Updated: Tuesday, January 6, 2009

"It's 1970. 1969 is toast," and Jonathan Richman just wants to form a band back in Boston. "The Man Who Was Too Loud," an ingenious hybrid of stage and song, documents the formation of one of rock's most important and unappreciated bands, The Modern Lovers, and is currently playing in Austin.

The "Rock-U-Drama," is the creation of writer/producer Josh Frank, the "Austin born, N.Y. theater bred" artistic director of Theaterless Theater. The idea of it is to give the audience a concert, play, and documentary into a single production.

As the story goes, it is the end of the '60s, the world is chaotic to say the least, and while traveling, Jonathan Richman has an epiphany: He needs to form a band. From this point on, the actors and musicians deliver an all out assault of Modern Lover tracks, a band that spawned keyboardist Jerry Harrison of Talking Heads fame, David Robinson (the future drummer for The Cars), as well as the eccentric, yet intelligent mind of Jonathan Richman. Hippies were passé and this was the infancy of garage rock and the birth of punk rock.

Filling in these rolls are Frank, portraying Richman, as well as some of Austin's most talented musicians. Drummer for the bands Brown Whornet and Adult Rodeo, Phillip White, is one of these.

"We've learned how to play music that this guy helped create," White said before pointing out, "We're kind of the result of him."

To prepare for the show, the group played a handful of gigs in local clubs to hammer out the music. But don't me mistaken: This performance isn't just a concert. In addition to the musicians, there are actors and video.

"It's really hard to define it," White said. He continued, "I see it more as a live rock show with a theme, that tells a story.

Frank, who in the past produced "Stroszek," a film by German director Warner Herzog, first came up with the idea while working with the Nederlanders (of "Rent" fame), opening an off Broadway show "Love, Janis," about Janis Joplin.

From there Frank began to think about which band would define his generation as a rock musical. Immediately it came to him, but it was not The Modern Lovers.

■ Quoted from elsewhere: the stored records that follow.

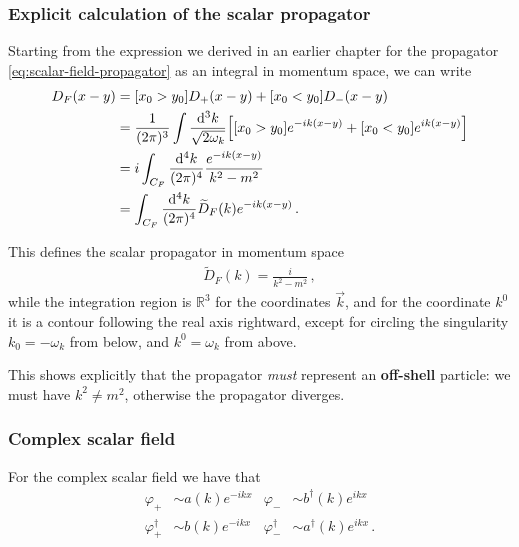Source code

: \documentclass[main.tex]{subfiles}
\begin{document}
\subsubsection{Explicit calculation of the scalar propagator}

Starting from the expression we derived in an earlier chapter for the propagator \eqref{eq:scalar-field-propagator} as an integral in momentum space, we can write 
%
\begin{subequations} 
\begin{align}
D_F (x-y) &= [x_0 > y_0 ] D_+ (x-y) + [x_0 < y_0 ] D_- (x-y)  \\
&= \frac{1}{(2 \pi )^3} \int \frac{ \dd[3]{k}}{\sqrt{2 \omega_{k}}}
\qty[[x_0 > y_0 ] e^{-ik(x-y)} + [x_0 < y_0 ] e^{ik(x-y)}]  \\
&= i \int_{C_F} \frac{ \dd[4]{k}}{(2 \pi )^{4}}\frac{e^{-ik(x-y)}}{k^2-m^2}\\
&= \int_{C_F} \frac{ \dd[4]{k}}{(2 \pi )^{4}} \widetilde{D}_{F} (k) e^{-ik (x-y)} \label{eq:fermion-propagator-momentum-space}
\,.
\end{align}
\end{subequations}

This defines the scalar propagator in momentum space 
%
\begin{align}
\widetilde{D}_{F}(k) = \frac{i}{k^2- m^2}
\,,
\end{align}
%
while the integration region is \(\mathbb{R}^{3}\) for the coordinates \(\vec{k}\), and for the coordinate \(k^{0}\) it is a contour following the real axis rightward, except for circling the singularity \(k_0 = - \omega_{k}\) from below, and \(k^{0} = \omega_{k}\) from above. 

This shows explicitly that the propagator \emph{must} represent an \textbf{off-shell} particle: we must have \(k^2 \neq m^2\), otherwise the propagator diverges.

\subsubsection{Complex scalar field}

For the complex scalar field we have that 
%
\begin{subequations}
\begin{align}
\varphi_{+} &\sim a(k) e^{-ikx} 
&
\varphi_{-} &\sim b ^\dag(k) e^{ikx}  \\
\varphi_{+}^\dag &\sim b(k) e^{-ikx} 
&
\varphi_{-}^\dag &\sim a ^\dag(k) e^{ikx}
\,.
\end{align}
\end{subequations}
\end{document}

"Then it kind of hit me, fuckin' A, the Pixies, the birth of alternative rock," Frank said. And while "The Man Who Was Too Loud" is a work in progress, which by no means takes anything away from it, the Pixies project is his large-scale masterpiece. It is currently in development and is scheduled for a 2004 release.

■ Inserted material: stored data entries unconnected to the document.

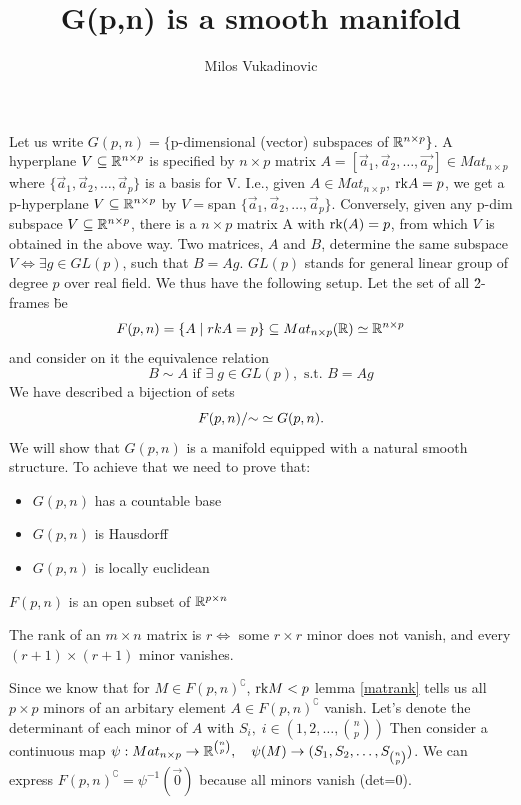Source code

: \documentclass[11pt,a4paper]{report}
\author{Milos Vukadinovic}
\title{G(p,n) is a smooth manifold}
\begin{document}
Let us write $G(p,n) = \{ $p-dimensional (vector) subspaces of $\mathbb{R}^{n \times p} \}$. A hyperplane $V \subseteq \mathbb{R}^{n \times p}$ is specified by $n \times p$ matrix $A=[\vec{a}_1,\vec{a}_2, \dots, \vec{a_p}] \in Mat_{n\times p}$ where 
$\{\vec{a}_1, \vec{a}_2, \dots , \vec{a}_p \}$ is a basis for V. I.e., given $A \in Mat_{n\times p}$, $\textrm{rk} A = p$, we get a p-hyperplane $V \subseteq \mathbb{R}^{n \times p}$ by $V= $span $\{\vec{a}_1,\vec{a}_2, \dots, \vec{a}_p \} $. Conversely, given any p-dim subspace $V\subseteq \mathbb{R}^{n \times p}$, there is a $n \times p$
matrix A with $\textrm{rk}(A)=p$, from which $V$ is obtained in the above way. Two matrices, $A$ and $B$, determine the same subspace $V \iff \exists g \in GL(p) $, such that $B = A g$. $GL(p)$ stands for general linear group of degree $p$ over real field.
\newline
We thus have the following setup. Let the set of all \" 2-frames \" be
$$ F(p,n) = \{ A \; | \;  rkA=p \} \subseteq Mat_{n \times p}(\mathbb{R})  \simeq \mathbb{R}^{n \times p} $$
and consider on it the equivalence relation
$$ B \sim A \text{ if } \exists \; g \in GL(p), \text{ s.t. } B=Ag $$
We have described a bijection of sets
$$ F(p,n)/{\sim} \simeq  G(p,n). $$ 
We will show that $G(p,n)$ is a manifold equipped with a natural smooth structure. To achieve that we need to prove that:
\begin{itemize}
    \item $G(p,n)$ has a countable base
    \item $G(p,n)$ is Hausdorff
    \item $G(p,n)$ is locally euclidean
\end{itemize}
\begin{Prop}
    $F(p,n)$ is an open subset of $\mathbb{R}^{p \times n}$
\end{Prop}
\begin{Lemma}\label{matrank}
    The rank of an $m \times n$ matrix is $r \iff$ some $r \times r$ minor does not vanish,
    and every $(r+1) \times (r+1)$ minor vanishes.
\end{Lemma}
Since we know that for $M \in F(p,n)^\complement$, $\textrm{rk} M <p$ lemma \ref{matrank} tells us all $p \times p$ minors
of an arbitary element $ A \in F(p,n)^\complement$ vanish. Let's denote the determinant of each minor of $A$ with $S_i, \; i\in (1,2, \dots ,  {n \choose p})$ 
Then consider a continuous map
$ \psi: Mat_{n \times p} \to \mathbb{R}^{ n \choose p}, \quad \psi(M) \to (S_1,S_2, \dots, S_{n \choose p})$.
We can express $F(p,n)^\complement = \psi ^{-1} ( \vec{0} )$ because all minors vanish (det=0).
\end{document}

It was his relationship with Frank Black and the other members of the Pixies that helped persuade Richman, who has spent most of his time out of the light of mainstream, to agree to the show.

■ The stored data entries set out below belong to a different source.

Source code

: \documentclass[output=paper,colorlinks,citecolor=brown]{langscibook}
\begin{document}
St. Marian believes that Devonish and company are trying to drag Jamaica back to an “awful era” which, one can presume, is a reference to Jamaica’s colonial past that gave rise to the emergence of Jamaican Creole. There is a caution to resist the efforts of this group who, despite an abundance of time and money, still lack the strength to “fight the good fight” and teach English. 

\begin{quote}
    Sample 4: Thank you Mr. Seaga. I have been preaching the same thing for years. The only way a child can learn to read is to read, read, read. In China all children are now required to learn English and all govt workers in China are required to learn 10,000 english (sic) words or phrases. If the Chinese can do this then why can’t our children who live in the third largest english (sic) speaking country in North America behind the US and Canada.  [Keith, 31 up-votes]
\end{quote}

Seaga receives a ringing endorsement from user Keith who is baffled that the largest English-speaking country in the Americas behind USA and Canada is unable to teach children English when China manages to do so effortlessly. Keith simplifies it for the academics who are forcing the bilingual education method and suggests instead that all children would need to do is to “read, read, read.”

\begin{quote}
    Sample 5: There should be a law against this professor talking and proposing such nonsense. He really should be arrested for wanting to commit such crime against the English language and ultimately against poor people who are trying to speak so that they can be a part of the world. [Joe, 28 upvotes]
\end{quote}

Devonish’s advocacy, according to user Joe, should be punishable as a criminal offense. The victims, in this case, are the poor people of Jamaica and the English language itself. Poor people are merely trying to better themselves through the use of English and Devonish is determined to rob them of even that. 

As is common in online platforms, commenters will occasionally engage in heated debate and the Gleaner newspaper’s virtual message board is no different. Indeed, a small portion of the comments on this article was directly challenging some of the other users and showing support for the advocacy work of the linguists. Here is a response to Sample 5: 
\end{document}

"At first he [Richman] was very unsure - he didn't know who I was," Frank explained.

One of the best parts of seeing this innovation of theater is parallel to what Frank is doing and what those who he writes about did. "The general theme in all these [his Rock-U-Drama's] is kid has an epiphany and goes out in a DIY nature and stirs shit up," Frank said.

Rather the audience is filled with people who have never heard of the Modern Lovers, die hards or those who just enjoy theater, it is hard not to appreciate the creativity of what is put in front of them.

"In the end this is for me as an artist going to show where me and my generation got our soul from," Frank said.

"The Man Who Was Too Loud" will be playing Thursday through Saturday at 8 p.m. at the New Ruta Maya on South Congress before ending it at Club de Ville, Wednesday, Oct. 8 at 10 p.m. Student tickets are $8.